Tinha tudo para dar errado
Foi tão rápido que ninguém pôs muita fé. Servidor público, Tom Siqueira, de 35 anos, conheceu seu colega de profissão André Lacerda, de 36, numa mesa de bar recifense em 2005. No primeiro encontro, não rolou nem um beijinho. Por força das circunstâncias, Siqueira veio para Brasília e Lacerda mudou-se para São Paulo. O destino, porém, encarregou-se de uni-los pelas redes sociais. Na internet, começou um namoro virtual que parecia não ter muito futuro. Até que uma viagem de Lacerda à capital causou uma reviravolta na vida da dupla. No aeroporto, eles protagonizaram um beijo de novela. Não aquelas bitocas à la Tarcísio Meira. “Foi um beijo bem quente”, define Siqueira. Lacerda deixou tudo para trás e passou a morar com o seu amado no primeiro dia de namoro. “Já começamos casados”, contam. Estão juntos há nove anos, com registro em cartório e tudo. O documento que prova o status de casados tem cinco páginas. Graças a ele, abriram uma conta conjunta, compraram um carro, alugaram um apartamento e conseguiram que um fosse dependente do outro em um plano de saúde. “Não me esqueço do dia em que recebi a carteira na qual consta que sou o esposo dele”, diz Siqueira. Seu parceiro tem guardado até hoje o calor do abraço que recebeu do sogro no último Natal. “Ali, naquele momento, passei a fazer parte da família do meu marido.”

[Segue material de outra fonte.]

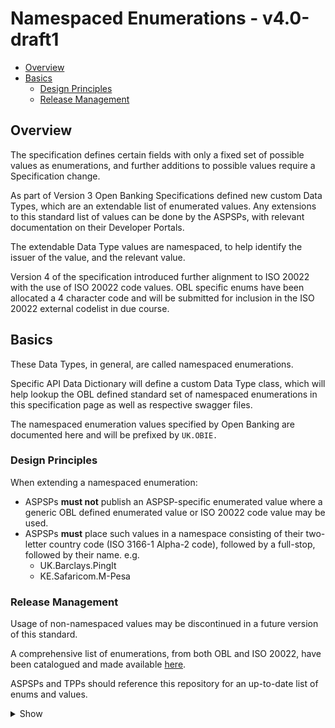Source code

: # Namespaced Enumerations - v4.0-draft1 <!-- omit in toc -->

- [Overview](#overview)
- [Basics](#basics)
  - [Design Principles](#design-principles)
  - [Release Management](#release-management)

## Overview

The specification defines certain fields with only a fixed set of possible values as enumerations, and further additions to possible values require a Specification change.

As part of Version 3 Open Banking Specifications defined new custom Data Types, which are an extendable list of enumerated values. Any extensions to this standard list of values can be done by the ASPSPs, with relevant documentation on their Developer Portals.

The extendable Data Type values are namespaced, to help identify the issuer of the value, and the relevant value.

Version 4 of the specification introduced further alignment to ISO 20022 with the use of ISO 20022 code values.  OBL specific enums have been allocated a 4 character code and will be submitted for inclusion in the ISO 20022 external codelist in due course.

## Basics

These Data Types, in general, are called namespaced enumerations.

Specific API Data Dictionary will define a custom Data Type class, which will help lookup the OBL defined standard set of namespaced enumerations in this specification page as well as respective swagger files.

The namespaced enumeration values specified by Open Banking are documented here and will be prefixed by `UK.OBIE.`

### Design Principles

When extending a namespaced enumeration:
* ASPSPs **must not** publish an ASPSP-specific enumerated value where a generic OBL defined enumerated value or ISO 20022 code value may be used.
* ASPSPs **must** place such values in a namespace consisting of their two-letter country code (ISO 3166-1 Alpha-2 code), followed by a full-stop, followed by their name. e.g.
  *  UK.Barclays.PingIt
  *  KE.Safaricom.M-Pesa

### Release Management

Usage of non-namespaced values may be discontinued in a future version of this standard.


A comprehensive list of enumerations, from both OBL and ISO 20022, have been catalogued and made available [here](https://github.com/OpenBankingUK/External_Internal_CodeSets).  

ASPSPs and TPPs should reference this repository for an up-to-date list of enums and values.

<details><summary>Show</summary>

| Code |Description |
| --- |--- |
| UK.OB.InSession | Indicates the customer is present for interaction type. |
| UK.OB.OffSession | Indicates the customer is not present for interaction type.|

Note: ASPSPs may define enumerations that are more appropriate and document in the Developer Portal.

</details>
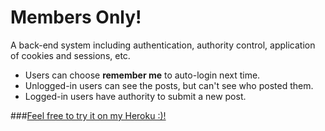 # Members Only!
A back-end system including authentication, authority control, application of cookies and sessions, etc.
* Users can choose <b>remember me</b> to auto-login next time.
* Unlogged-in users can see the posts, but can't see who posted them.
* Logged-in users have authority to submit a new post.

###[Feel free to try it on my Heroku :)!](https://members-only-by-jiazhi.herokuapp.com/)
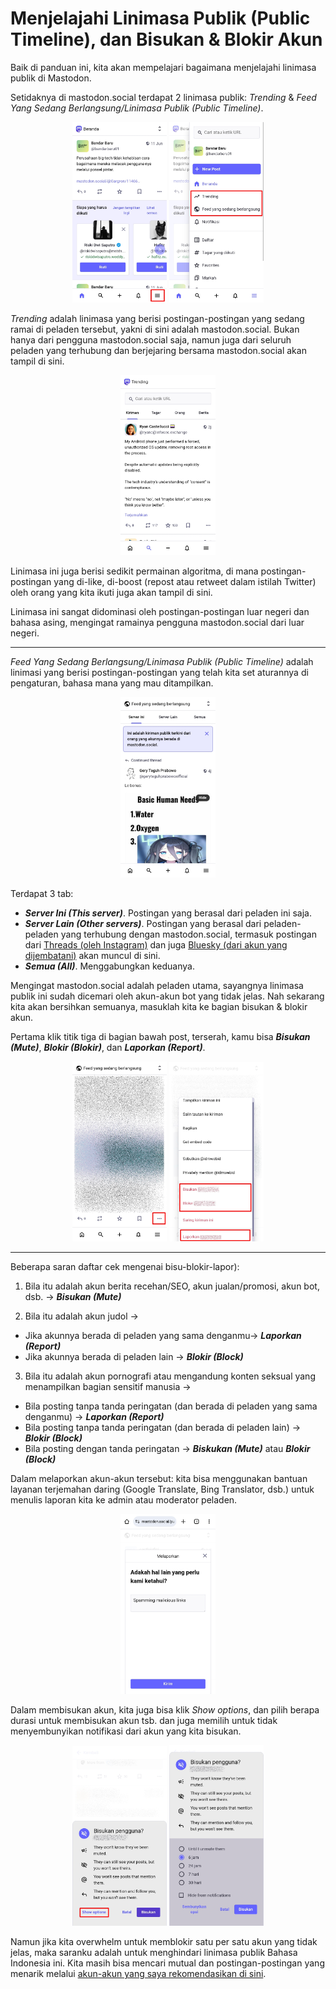 # Menjelajahi Linimasa Publik (Public Timeline), dan Bisukan & Blokir Akun
Baik di panduan ini, kita akan mempelajari bagaimana menjelajahi linimasa publik di Mastodon.

Setidaknya di mastodon.social terdapat 2 linimasa publik: *Trending* & *Feed Yang Sedang Berlangsung/Linimasa Publik (Public Timeline)*.

<div align="center">
  <div>
    <img src="../assets/16pic-01.jpg" width="30%" />
    <img src="../assets/16pic-02.jpg" width="30%" />
  </div>
</div>

*Trending* adalah linimasa yang berisi postingan-postingan yang sedang ramai di peladen tersebut, yakni di sini adalah mastodon.social. Bukan hanya dari pengguna mastodon.social saja, namun juga dari seluruh peladen yang terhubung dan berjejaring bersama mastodon.social akan tampil di sini.

<div align="center">
  <div>
    <img src="../assets/16pic-03.jpg" width="30%" />
  </div>
</div>

Linimasa ini juga berisi sedikit permainan algoritma, di mana postingan-postingan yang di-like, di-boost (repost atau retweet dalam istilah Twitter) oleh orang yang kita ikuti juga akan tampil di sini.

Linimasa ini sangat didominasi oleh postingan-postingan luar negeri dan bahasa asing, mengingat ramainya pengguna mastodon.social dari luar negeri.

---

*Feed Yang Sedang Berlangsung/Linimasa Publik (Public Timeline)* adalah linimasi yang berisi postingan-postingan yang telah kita set aturannya di pengaturan, bahasa mana yang mau ditampilkan.

<div align="center">
  <div>
    <img src="../assets/16pic-04.jpg" width="30%" />
  </div>
</div>

Terdapat 3 tab:
- ***Server Ini (This server)***. Postingan yang berasal dari peladen ini saja.
- ***Server Lain (Other servers)***. Postingan yang berasal dari peladen-peladen yang terhubung dengan mastodon.social, termasuk postingan dari [Threads (oleh Instagram)](https://github.com/bandarbaru-1/Panduan-Mastodon-Indonesia/blob/main/pages/21%20-%20Berinteraksi%20Dengan%20Pengguna%20Threads.md) dan juga [Bluesky (dari akun yang dijembatani)](https://github.com/bandarbaru-1/Panduan-Mastodon-Indonesia/blob/main/pages/22%20-%20Berinteraksi%20Dengan%20Pengguna%20Bluesky.md) akan muncul di sini.
- ***Semua (All)***. Menggabungkan keduanya.

Mengingat mastodon.social adalah peladen utama, sayangnya linimasa publik ini sudah dicemari oleh akun-akun bot yang tidak jelas. Nah sekarang kita akan bersihkan semuanya, masuklah kita ke bagian bisukan & blokir akun.

Pertama klik titik tiga di bagian bawah post, terserah, kamu bisa ***Bisukan (Mute)***, ***Blokir (Blokir)***, dan ***Laporkan (Report)***.

<div align="center">
  <div>
    <img src="../assets/16pic-05.jpg" width="30%" />
    <img src="../assets/16pic-06.jpg" width="30%" />
  </div>
</div>

---

Beberapa saran daftar cek mengenai bisu-blokir-lapor):
1. Bila itu adalah akun berita recehan/SEO, akun jualan/promosi, akun bot, dsb. -> ***Bisukan (Mute)***

2. Bila itu adalah akun judol ->
- Jika akunnya berada di peladen yang sama denganmu-> ***Laporkan (Report)***
- Jika akunnya berada di peladen lain -> ***Blokir (Block)***

3. Bila itu adalah akun pornografi atau mengandung konten seksual yang menampilkan bagian sensitif manusia ->
- Bila posting tanpa tanda peringatan (dan berada di peladen yang sama denganmu) -> ***Laporkan (Report)***
- Bila posting tanpa tanda peringatan (dan berada di peladen lain) -> ***Blokir (Block)***
- Bila posting dengan tanda peringatan -> ***Biskukan (Mute)*** atau ***Blokir (Block)***

Dalam melaporkan akun-akun tersebut: kita bisa menggunakan bantuan layanan terjemahan daring (Google Translate, Bing Translator, dsb.) untuk menulis laporan kita ke admin atau moderator peladen.

<div align="center">
  <div>
    <img src="../assets/16pic-07.jpg" width="30%" />
  </div>
</div>

Dalam membisukan akun, kita juga bisa klik *Show options*, dan pilih berapa durasi untuk membisukan akun tsb. dan juga memilih untuk tidak menyembunyikan notifikasi dari akun yang kita bisukan.

<div align="center">
  <div>
    <img src="../assets/16pic-08.jpg" width="30%" />
    <img src="../assets/16pic-09.jpg" width="30%" />
  </div>
</div>

Namun jika kita overwhelm untuk memblokir satu per satu akun yang tidak jelas, maka saranku adalah untuk menghindari linimasa publik Bahasa Indonesia ini. Kita masih bisa mencari mutual dan postingan-postingan yang menarik melalui [akun-akun yang saya rekomendasikan di sini](https://github.com/bandarbaru-1/Panduan-Mastodon-Indonesia/blob/main/pages/20%20-%20Rekomendasi%20Akun%20Yang%20Dapat%20Kamu%20Ikuti.md).
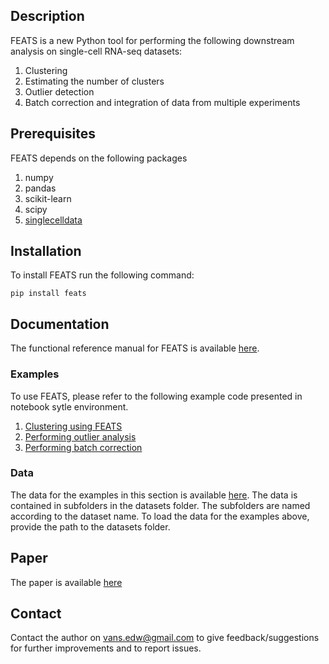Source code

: ## Description

FEATS is a new Python tool for performing the following downstream analysis on single-cell RNA-seq datasets:

1. Clustering
2. Estimating the number of clusters
3. Outlier detection
4. Batch correction and integration of data from multiple experiments

## Prerequisites

FEATS depends on the following packages

1. numpy
2. pandas
3. scikit-learn
4. scipy
5. [singlecelldata](https://edwinv87.github.io/singlecelldata/)

## Installation

To install FEATS run the following command:

`pip install feats`

## Documentation

The functional reference manual for FEATS is available [here](https://feats.readthedocs.io/en/latest/index.html).

### Examples

To use FEATS, please refer to the following example code presented in notebook sytle environment.

1. [Clustering using FEATS](https://edwinv87.github.io/feats/docs/FEATS-Clustering.html)
2. [Performing outlier analysis](https://edwinv87.github.io/feats/docs/FEATS-Outlier-Detection.html)
3. [Performing batch correction](https://edwinv87.github.io/feats/docs/FEATS-Batch-Correction.html)

### Data

The data for the examples in this section is available [here](https://1drv.ms/u/s!At-SAxmefBX_gr47oWbiMS8vSSKWRA?e=F4FUrt). The data is contained in subfolders in the datasets folder. The subfolders are named according to the dataset name. To load the data for the examples above, provide the path to the datasets folder.

## Paper

The paper is available [here](https://academic.oup.com/bib/article-abstract/22/4/bbaa306/6025503)

## Contact

Contact the author on <vans.edw@gmail.com> to give feedback/suggestions for further improvements and to report issues.
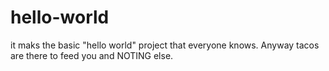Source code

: # hello-world
it maks the basic "hello world" project that everyone knows. Anyway tacos are there to feed you and NOTING else.
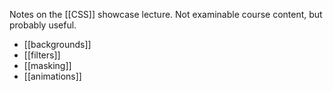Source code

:Notes on the [[CSS]] showcase lecture. Not examinable course content, but probably useful.

- [[backgrounds]]
- [[filters]]
- [[masking]]
- [[animations]]
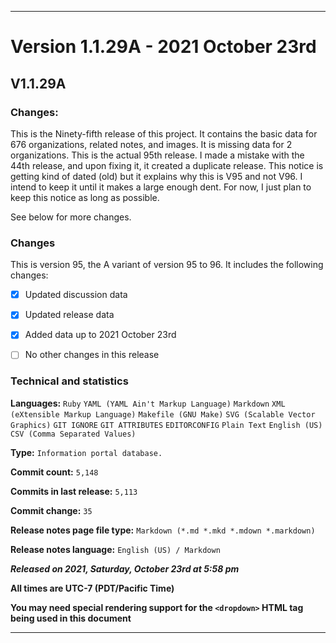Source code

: ***

# Version 1.1.29A - 2021 October 23rd

## V1.1.29A

### Changes:

This is the Ninety-fifth release of this project. It contains the basic data for 676 organizations, <!-- (fork count minus 2) !--> related notes, and images. It is missing data for 2 organizations. This is the actual 95th release. I made a mistake with the 44th release, and upon fixing it, it created a duplicate release. This notice is getting kind of dated (old) but it explains why this is V95 and not V96. I intend to keep it until it makes a large enough dent. For now, I just plan to keep this notice as long as possible.

See below for more changes.

### Changes

This is version 95, the A variant of version 95 to 96. It includes the following changes:

- [x] Updated discussion data

- [x] Updated release data

- [x] Added data up to 2021 October 23rd

<!-- - [x] Deleted 2 `IGNORE.md` files !-->

<!-- - [x] Added data up to 2021 October 13th !-->

- [ ] No other changes in this release

<!--
- [x] Added data up to >date<
!-->

<!--
- [x] Deleted 2 `IGNORE.md` files
!-->

<!-- - [x] Updated Git navigation data !-->

### Technical and statistics

**Languages:** `Ruby` `YAML (YAML Ain't Markup Language)` `Markdown` `XML (eXtensible Markup Language)` `Makefile (GNU Make)` `SVG (Scalable Vector Graphics)` `GIT IGNORE` `GIT ATTRIBUTES` `EDITORCONFIG` `Plain Text` `English (US)` `CSV (Comma Separated Values)`

**Type:** `Information portal database.`

**Commit count:** `5,148`

**Commits in last release:** `5,113`

**Commit change:** `35`

**Release notes page file type:** `Markdown (*.md *.mkd *.mdown *.markdown)`

**Release notes language:** `English (US) / Markdown`

***Released on 2021, Saturday, October 23rd at 5:58 pm***

**All times are UTC-7 (PDT/Pacific Time)**

**You may need special rendering support for the `<dropdown>` HTML tag being used in this document**

***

Comparada a outras capitais, Brasília ostenta índices baixos de crimes homofóbicos. Recente relatório sobre a violência contra os gays da Secretaria dos Direitos Humanos da Presidência da República diz que, no período de um ano, foram registrados no DF três homicídios ligados à homofobia. Em todo o país, no mesmo espaço de tempo, ocorreram 310 assassinatos com motivação semelhante. Isso não impede que a capital seja palco de casos de forte repercussão. Na semana passada, o aluno da Universidade de Brasília (UnB) Júnior Lisboa Gomes, de 19 anos, virou notícia ao ter a casa pichada com ameaças de vizinhos do Núcleo Bandeirante. Na terça (11), ele foi à delegacia registrar queixa. Nas mensagens, havia insultos do tipo: “Te pego, sua bicha”. “Queria poder viver em liberdade, sem opressão por causa da minha sexualidade”, desabafa.
Apesar dos casos isolados de intolerância, a sociedade brasiliense caminha a bons passos em direção a uma convivência pacífica com os gays — pelo menos essa é a tese da juíza de paz Eunice Pennaforte, uma das mais requisitadas nas celebrações de união civil entre pessoas do mesmo sexo no DF. No ano passado, ela oficializou 960 casamentos e pelo menos 100 deles foram entre homens. “Percebo nas cerimônias que as pessoas estão mais abertas para aceitar a troca de alianças entre iguais”, diz.